That means one dies a quick death.
Our elderly folks are octogenarians and their bodies are falling apart. Grandpa has had gout for years. Uric acid crystals have settled into his right foot and cause pain every so often. Unfortunately, this time, his poorly managed diabetes have created conditions that predispose the development of cellulitis. This is a skin infection. His entire right foot is swollen. He is in pain and he is running a fever. I rather suspect that what really bothers him is the loss of independence. With that loss of independence comes a certain loss of dignity.
A self-determined life is over.
This brings to the fore the notion of how exactly children need to show love for aged parents. My first instincts were to lock the old man up in the house and take away his keys and make every single food decision for him. I cook. You eat. That is that.
We would do that if we wished to ensure his personal safety and physical health. Grandpa fell down on a bus a month ago. He tripped on a stone and fell a few months back. Yet, he insists everyday to travel the distance from Sembawang to Marsiling to feed the wild cats up in the park on the hilltop. Along the way, he passes by eateries and gets tempted by foods that don't help his diabetes at all. It doesn't help that Grandma is constantly after him for what he should do, should not do, should eat or should not eat. Sometimes, I think he does all the wrong things simply because his wife tells him not to. Indeed, the crafty old man pretends to look at his wife uncomprehendingly whenever her tone takes on that high pitched haranguing quality. Yet, he seems to hear the nurses and the doctors and me, just fine. He has hearing aids but insists never to wear them at home.
I think Grandma threatens his sense of self-determination. I can relate to that. I think any adolescent can. It is the notion that this is my life and if I make mistakes or the wrong choices, it is STILL my life and I will pay the price. I have in the past told my mother-in-law that before when she criticised my cooking, my house decorations, my placement of furniture, my way of bringing up the children.

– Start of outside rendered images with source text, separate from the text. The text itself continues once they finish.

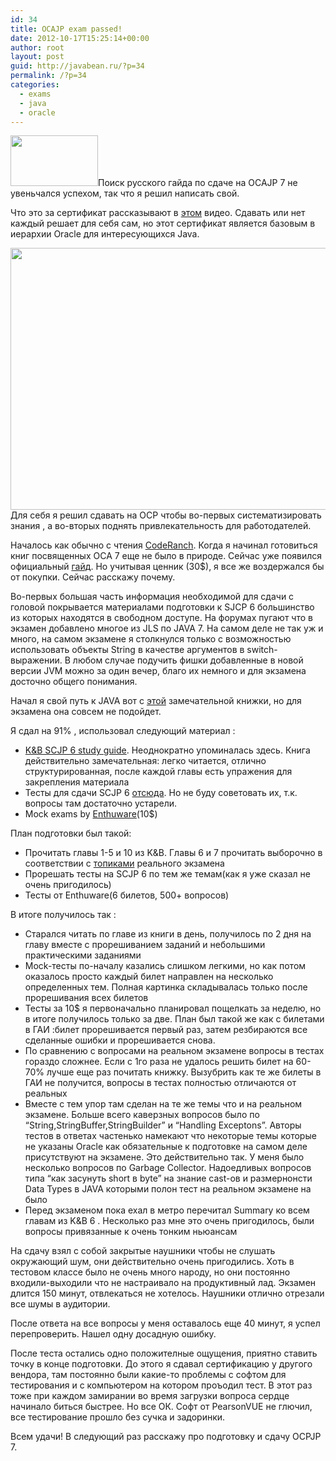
 ```yaml
---
id: 34
title: OCAJP exam passed!
date: 2012-10-17T15:25:14+00:00
author: root
layout: post
guid: http://javabean.ru/?p=34
permalink: /?p=34
categories:
  - exams
  - java
  - oracle
---
```

<img class="alignleft" title="OCAJP" src="http://www.imgstorage.net/images/2012/10/18/kDaY0.gif" alt="" width="140" height="81" />Поиск русского гайда по сдаче на OCAJP 7 не увеньчался успехом, так что я решил написать свой.

Что это за сертификат рассказывают в [этом](http://vimeo.com/album/1564274/video/35373907) видео. Сдавать или нет каждый решает для себя сам, но этот сертификат является базовым в иерархии Oracle для интересующихся Java.

<img class="aligncenter" title="hierarchy" src="http://j2sejava.files.wordpress.com/2012/07/oca-ocp-java-72.jpg?w=630" alt="" width="505" height="419" />Для себя я решил сдавать на OCP чтобы во-первых систематизировать знания , а во-вторых поднять привлекательность для работодателей.

Началось как обычно с чтения [CodeRanch](http://www.coderanch.com/forums). Когда я начинал готовиться книг посвященных OCA 7 еще не было в природе. Сейчас уже появился официальный [гайд](http://www.amazon.com/Programmer-Study-Guide-1Z0-803-Oracle/dp/0071789421). Но учитывая ценник (30$), я все же воздержался бы от покупки. Сейчас расскажу почему. <!--more-->

Во-первых большая часть информация необходимой для сдачи с головой покрывается материалами подготовки к SJCP 6 большинство из которых находятся в свободном доступе. На форумах пугают что в экзамен добавлено многое из JLS по JAVA 7. На самом деле не так уж и много, на самом экзамене я столкнулся только с возможностью использовать объекты String в качестве аргументов в switch-выражении. В любом случае подучить фишки добавленные в новой версии JVM можно за один вечер, благо их немного и для экзамена досточно общего понимания.

Начал я свой путь к JAVA вот с [этой](http://www.headfirstlabs.com/books/hfjava/) замечательной книжки, но для экзамена она совсем не подойдет.

Я сдал на 91% , использовал следующий материал :

  * [K&B SCJP 6 study guide](http://www.amazon.com/Programmer-Practice-Exams-310-065-Certification/dp/0072260882). Неоднократно упоминалась здесь. Книга действительно замечательная: легко читается, отлично структурированная, после каждой главы есть упражения для закрепления материала
  * Тесты для сдачи SCJP 6 [отсюда](http://www.amazon.com/Programmer-Practice-Exams-310-065-Certification/dp/0072260882). Но не буду советовать их, т.к. вопросы там достаточно устарели.</a>
  * Mock exams by [Enthuware](http://enthuware.com/)(10$)

План подготовки был такой:

  * Прочитать главы 1-5 и 10 из K&B. Главы 6 и 7 прочитать выборочно в соответствии с [топиками](http://docs.oracle.com/javase/tutorial/extra/certification/javase-7-programmer1.html) реального экзамена
  * Прорешать тесты на SCJP 6 по тем же темам(как я уже сказал не очень пригодилось)
  * Тесты от Enthuware(6 билетов, 500+ вопросов)

В итоге получилось так :

  * Старался читать по главе из книги в день, получилось по 2 дня на главу вместе с прорешиванием заданий и небольшими практическими заданиями
  * Mock-тесты по-началу казались слишком легкими, но как потом оказалось просто каждый билет направлен на несколько определенных тем. Полная картинка складывалась только после прорешивания всех билетов
  * Тесты за 10$ я первоначально планировал пощелкать за неделю, но в итоге получилось только за две. План был такой же как с билетами в ГАИ :билет прорешивается первый раз, затем резбираются все сделанные ошибки и прорешивается снова.
  * По сравнению с вопросами на реальном экзамене вопросы в тестах гораздо сложнее. Если с 1го раза не удалось решить билет на 60-70% лучше еще раз почитать книжку. Вызубрить как те же билеты в ГАИ не получится, вопросы в тестах полностью отличаются от реальных
  * Вместе с тем упор там сделан на те же темы что и на реальном экзамене. Больше всего каверзных вопросов было по &#8220;String,StringBuffer,StringBuilder&#8221; и &#8220;Handling Exceptons&#8221;. Авторы тестов в ответах частенько намекают что некоторые темы которые не указаны Oracle как обязательные к подготовке на самом деле присутствуют на экзамене. Это действительно так. У меня было несколько вопросов по Garbage Collector. Надоедливых вопросов типа &#8220;как засунуть short в byte&#8221; на знание cast-ов и размернонсти Data Types в JAVA которыми полон тест на реальном экзамене на было
  * Перед экзаменом пока ехал в метро перечитал Summary ко всем главам из K&B 6 . Несколько раз мне это очень пригодилось, были вопросы привязанные к очень тонким ньюансам

На сдачу взял с собой закрытые наушники чтобы не слушать окружающий шум, они действительно очень пригодились. Хоть в тестовом классе было не очень много народу, но они постоянно входили-выходили что не настраивало на продуктивный лад. Экзамен длится 150 минут, отвлекаться не хотелось. Наушники отлично отрезали все шумы в аудитории.

После ответа на все вопросы у меня оставалось еще 40 минут, я успел перепроверить. Нашел одну досадную ошибку. 

После теста остались одно положителные ощущения, приятно ставить точку в конце подготовки. До этого я сдавал сертификацию у другого вендора, там постоянно были какие-то проблемы с софтом для тестирования и с компьютером на котором проъодил тест. В этот раз тоже при каждом замирании во время загрузки вопроса сердце начинало биться быстрее. Но все ОК. Софт от PearsonVUE не глючил, все тестирование прошло без сучка и задоринки. 

Всем удачи! В следующий раз расскажу про подготовку и сдачу OCPJP 7.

Knowing this and empathising with how Grandpa feels, is the best way to love him to imprison him at home and force him to eat what I think he should eat? In the end, our family decided, "No". He has not many years left to us and it would not do to have him pass them as a virtual prisoner in his own home, even though we do understand that whenever he walks out the door, he may get hurt.
We will deal with what comes if he gets hurt.
This said, we thought up a lovely subterfuge for controlling his diet. We will cater meals from a nursing home for him. These meals are dietitian supervised and delivered to the house. We will also look at getting him monitored by staff of the nursing home so that his meal plans can be adjusted as his health conditions change. He has so many health conditions - diabetes, hypertension, gout and osteoarthritis, and the balance of these shift constantly. His meals will need to shift accordingly. We will tell him that these are doctor-ordered meals.
That way, he can blame none of us for wanting to control his diet. The nameless and faceless doctors will be blamed for this. This would not threaten his sense of self-determination because these people are distant and unknown.
With this, if he insists on eating poorly, then we have resolved that his choices must be respected. The day will come when he is totally incapacitated and then, he will be housebound anyway. For now, he probably believes that he has few years left and he intends to enjoy them to the fullest, without letting anyone else be the boss of him.
I reckon that when I grow old, I want to be treated thus too. It is my life and if I make mistakes, they are my mistakes and not yours.